* **Description of the task**
Go through the data below. Pull out every line that has the word "Posted".

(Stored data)
================

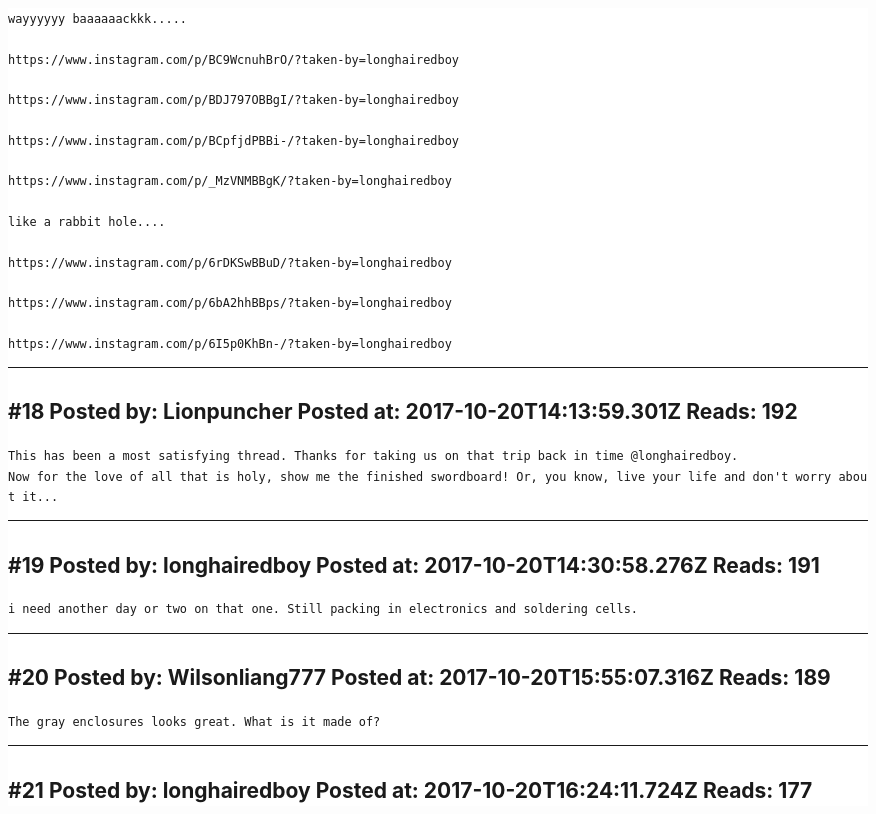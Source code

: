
 ```
wayyyyyy baaaaaackkk.....

https://www.instagram.com/p/BC9WcnuhBrO/?taken-by=longhairedboy

https://www.instagram.com/p/BDJ797OBBgI/?taken-by=longhairedboy

https://www.instagram.com/p/BCpfjdPBBi-/?taken-by=longhairedboy

https://www.instagram.com/p/_MzVNMBBgK/?taken-by=longhairedboy

like a rabbit hole....

https://www.instagram.com/p/6rDKSwBBuD/?taken-by=longhairedboy

https://www.instagram.com/p/6bA2hhBBps/?taken-by=longhairedboy

https://www.instagram.com/p/6I5p0KhBn-/?taken-by=longhairedboy
```

---
## \#18 Posted by: Lionpuncher Posted at: 2017-10-20T14:13:59.301Z Reads: 192

```
This has been a most satisfying thread. Thanks for taking us on that trip back in time @longhairedboy. 
Now for the love of all that is holy, show me the finished swordboard! Or, you know, live your life and don't worry about it...
```

---
## \#19 Posted by: longhairedboy Posted at: 2017-10-20T14:30:58.276Z Reads: 191

```
i need another day or two on that one. Still packing in electronics and soldering cells.
```

---
## \#20 Posted by: Wilsonliang777 Posted at: 2017-10-20T15:55:07.316Z Reads: 189

```
The gray enclosures looks great. What is it made of?
```

---
## \#21 Posted by: longhairedboy Posted at: 2017-10-20T16:24:11.724Z Reads: 177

================

* **Task output**
## \#18 Posted by: Lionpuncher Posted at: 2017-10-20T14:13:59.301Z Reads: 192
## \#19 Posted by: longhairedboy Posted at: 2017-10-20T14:30:58.276Z Reads: 191
## \#20 Posted by: Wilsonliang777 Posted at: 2017-10-20T15:55:07.316Z Reads: 189
## \#21 Posted by: longhairedboy Posted at: 2017-10-20T16:24:11.724Z Reads: 177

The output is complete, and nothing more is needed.